Стоило нам войти в редакцию «Имперской правды», как мы услышали возмущенный голос взбунтовавшегося фотографа.
– Господин Хикс, – тихо сказала я. – Сегодня такой тяжелый день. Пожалуйста. Перестаньте.
Мама и Джулиана согласно кивнули, и мы прошли в большой кабинет. Мужчин-журналистов еще утром отправили собирать материал в приют. Джулиана рвалась с ними, но я ее не отпустила. Мало ли что.
– Миледи Вероника, – не сдавался фотограф. – Я могу с вами поговорить?
– Господин Хикс, – получилось устало. – Мне жаль, что вы восприняли поручение милорда Милфорда именно так, но боюсь, что пока заменить вас некем. Кроме того, вы должны понимать, что мы все работаем над журналом не потому, что нечем больше заняться.
– Да что вы! – все-таки не выдержал он.
– Есть такое понятие, как пропаганда.
– И чем же ваш журнальчик сплетен может повлиять на привлечение сторонников императорской власти?
– Кто воспитывает детей? – задала я ему встречный вопрос.

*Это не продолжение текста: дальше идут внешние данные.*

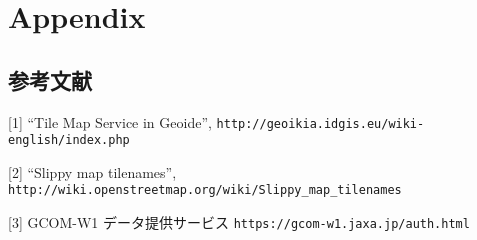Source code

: \chapter*{Appendix}




\section*{参考文献}
         [1] ``Tile Map Service in Geoide'', \texttt{http://geoikia.idgis.eu/wiki-english/index.php}
       
       [2] ``Slippy map tilenames'', \texttt{http://wiki.openstreetmap.org/wiki/Slippy\_map\_tilenames}
       
[3] GCOM-W1 データ提供サービス \texttt{https://gcom-w1.jaxa.jp/auth.html}


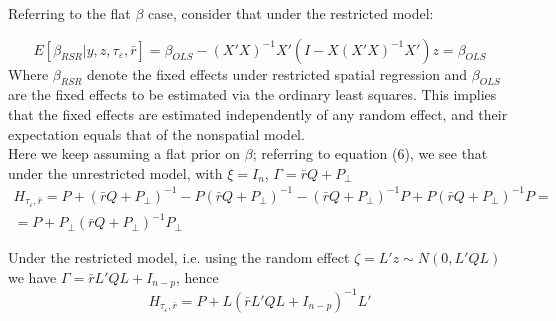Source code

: \documentclass{article}
\begin{document}
Referring to the flat $\beta$ case, consider that under the restricted model:

$$
E[\beta_{RSR} | y, z, \tau_{\varepsilon}, \bar{r}] = \beta_{OLS} - (X'X)^{-1} X'(I - X(X'X)^{-1}X')z = \beta_{OLS}
$$
Where $\beta_{RSR}$ denote the fixed effects under restricted spatial regression and $\beta_{OLS}$ are the fixed effects to be estimated via the ordinary least squares.
This implies that the fixed effects are estimated independently of any random effect, and their expectation equals that of the nonspatial model.\\
Here we keep assuming a flat prior on $\beta$; referring to equation (6), we see that under the  unrestricted model, with $\xi = I_n$, $\Gamma = \bar{r} Q + P_{\bot}$
\begin{align*}
H_{\tau_{\varepsilon}, \bar{r}} = P + (\bar{r} Q + P_{\bot})^{-1} - P (\bar{r} Q + P_{\bot})^{-1} - (\bar{r} Q + P_{\bot})^{-1} P + P (\bar{r} Q + P_{\bot})^{-1}P = \\
= P + P_{\bot} (\bar{r} Q + P_{\bot})^{-1} P_{\bot}
\end{align*}

Under the restricted model, i.e. using the random effect $\zeta = L'z \sim N(0, L'QL)$ we have $\Gamma = \bar{r} L'QL + I_{n-p}$, hence 
$$
H_{\tau_{\varepsilon}, \bar{r}} 
= P + L (\bar{r} L'QL + I_{n-p})^{-1} L'
$$
 
\end{document}
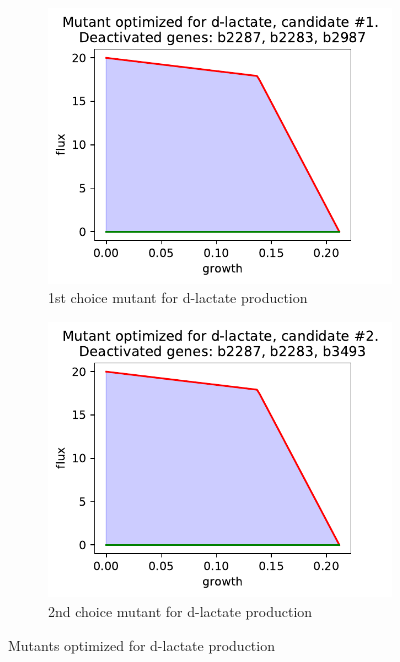 \documentclass{scrartcl}
\begin{document}

   \begin{figure}[h]
      \centering
      \begin{subfigure}{.49\textwidth}
         \centering
         \includegraphics[width=\linewidth]{q1_results/result_q1_d-lactate_1.pdf}
         \caption{1st choice mutant for d-lactate production}
         \label{fig:d-lactate_mutant_1}
      \end{subfigure}%
      \begin{subfigure}{.49\textwidth}
         \centering
         \includegraphics[width=\linewidth]{q1_results/result_q1_d-lactate_2.pdf}
         \caption{2nd choice mutant for d-lactate production}
         \label{fig:d-lactate_mutant_2}
      \end{subfigure}
      \caption{Mutants optimized for d-lactate production}
      \label{fig:d-lactate_mutants}
   \end{figure}
   
\end{document}
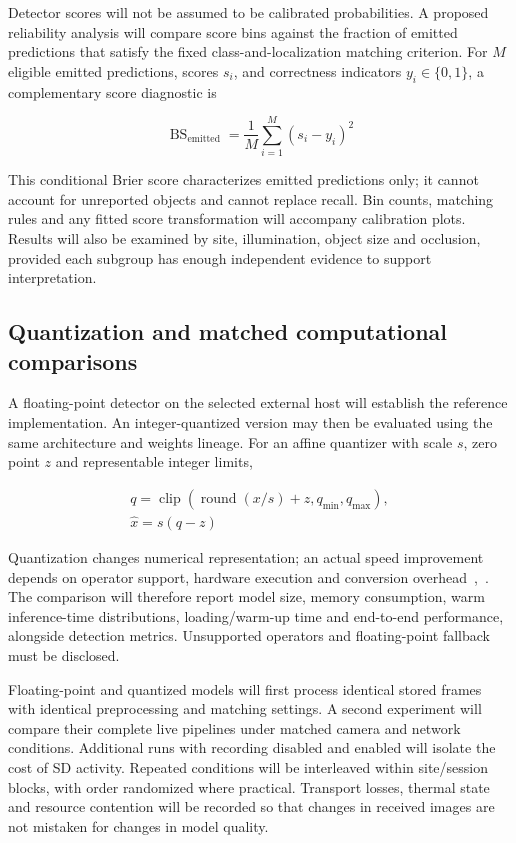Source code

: \documentclass[11pt,letterpaper]{article}
\begin{document}
Detector scores will not be assumed to be calibrated probabilities. A proposed reliability analysis will compare score bins against the fraction of emitted predictions that satisfy the fixed class-and-localization matching criterion. For \(M\) eligible emitted predictions, scores \(s_i\), and correctness indicators \(y_i\in\{0,1\}\), a complementary score diagnostic is

\begin{equation}
\operatorname{BS}_{\mathrm{emitted}}
=\frac{1}{M}\sum_{i=1}^{M}(s_i-y_i)^2
\label{eq:31}
\end{equation}

This conditional Brier score characterizes emitted predictions only; it cannot account for unreported objects and cannot replace recall. Bin counts, matching rules and any fitted score transformation will accompany calibration plots. Results will also be examined by site, illumination, object size and occlusion, provided each subgroup has enough independent evidence to support interpretation.

\subsection{Quantization and matched computational comparisons}

A floating-point detector on the selected external host will establish the reference implementation. An integer-quantized version may then be evaluated using the same architecture and weights lineage. For an affine quantizer with scale \(s\), zero point \(z\) and representable integer limits,

\begin{equation}
\begin{gathered}q=\operatorname{clip}\!\left(\operatorname{round}(x/s)+z,q_{\min},q_{\max}\right),
\\
\hat x=s(q-z)\end{gathered}
\label{eq:32}
\end{equation}

Quantization changes numerical representation; an actual speed improvement depends on operator support, hardware execution and conversion overhead~\cite{ENG_QUANT},~\cite{ENG_ONNX}. The comparison will therefore report model size, memory consumption, warm inference-time distributions, loading/warm-up time and end-to-end performance, alongside detection metrics. Unsupported operators and floating-point fallback must be disclosed.

Floating-point and quantized models will first process identical stored frames with identical preprocessing and matching settings. A second experiment will compare their complete live pipelines under matched camera and network conditions. Additional runs with recording disabled and enabled will isolate the cost of SD activity. Repeated conditions will be interleaved within site/session blocks, with order randomized where practical. Transport losses, thermal state and resource contention will be recorded so that changes in received images are not mistaken for changes in model quality.
\end{document}
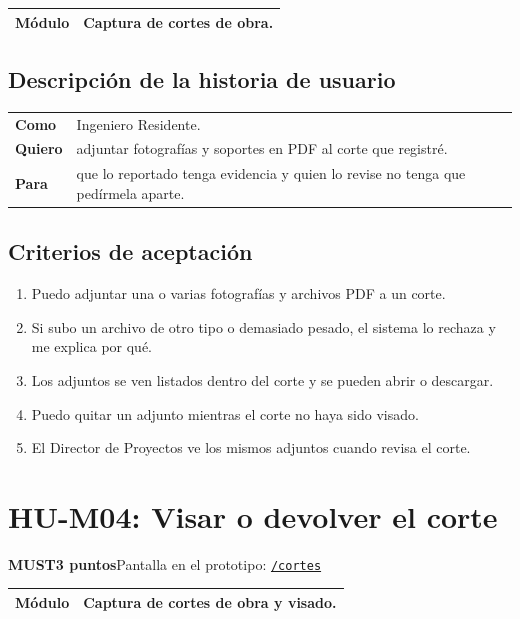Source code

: \documentclass[11pt]{article}
\newcommand{\urlapp}{https://thankstochatgpt.github.io/LOARD}
\newcommand{\app}[1]{\href{\urlapp#1}{\texttt{#1}}}
\newcommand{\etiqueta}[1]{\colorbox{barra}{\textbf{\color{marca}#1}}}
\begin{document}
\begin{tabular}{>{\bfseries}p{2.4cm} p{13.4cm}}
\toprule
Módulo & Captura de cortes de obra. \\
\bottomrule
\end{tabular}

\subsection*{Descripción de la historia de usuario}

\begin{tabular}{>{\bfseries}p{2.4cm} p{13.4cm}}
\toprule
Como & Ingeniero Residente. \\
Quiero & adjuntar fotografías y soportes en PDF al corte que registré. \\
Para & que lo reportado tenga evidencia y quien lo revise no tenga que pedírmela aparte. \\
\bottomrule
\end{tabular}

\subsection*{Criterios de aceptación}

\begin{enumerate}
\item Puedo adjuntar una o varias fotografías y archivos PDF a un corte.
\item Si subo un archivo de otro tipo o demasiado pesado, el sistema lo rechaza y me explica por qué.
\item Los adjuntos se ven listados dentro del corte y se pueden abrir o descargar.
\item Puedo quitar un adjunto mientras el corte no haya sido visado.
\item El Director de Proyectos ve los mismos adjuntos cuando revisa el corte.
\end{enumerate}


\newpage
\section*{HU-M04: Visar o devolver el corte}
\etiqueta{MUST}\quad\etiqueta{3 puntos}\quad Pantalla en el prototipo: \app{/cortes}

\begin{tabular}{>{\bfseries}p{2.4cm} p{13.4cm}}
\toprule
Módulo & Captura de cortes de obra y visado. \\
\bottomrule
\end{tabular}
\end{document}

– То есть как это кто? Женщина, конечно!
– Вот именно. И эта женщина должна быть правильно политически ориентирована. Как специалист – вы со мной согласны?
– И вы считаете…
– Женщина должна быть довольна и счастлива. Тогда в семье все будет чинно и благолепно. Это – во-первых. Во-вторых – кто вам сказал, что я намерена останавливаться на одном журнале? Надо делать мужской журнал – вот вы, например, мне скажите, о чем будут с удовольствием читать мужчины?
– Не знаю…
– Вот и помогите мне – узнайте, – попыталась улыбнуться я ему. – В ближайшее время составим опросные листы – попробуем собрать информацию. Кроме того, остается самая радикальная и инициативная часть населения – молодежь. Надо понять, как в Империи справляются с подростковым бунтом. Куда его направляют. Кто у вашей молодежи лидер? Кто – кумир?
– Вроде – никто, – растеряно протянул сотрудник милорда Милфорда.
– Так не бывает.
– Мы – сильное государство. Империя, – раздраженно ответил мне господин Хикс. – И нам не годиться заигрывать со всякими там… слоями населения.
– Если вы этим не будете заниматься, то придет кто-то со стороны. И этот кто-то воспитает ваших детей – технологии не такие уж и сложные. А потом будет очень обидно и унизительно терять страну, вы не находите?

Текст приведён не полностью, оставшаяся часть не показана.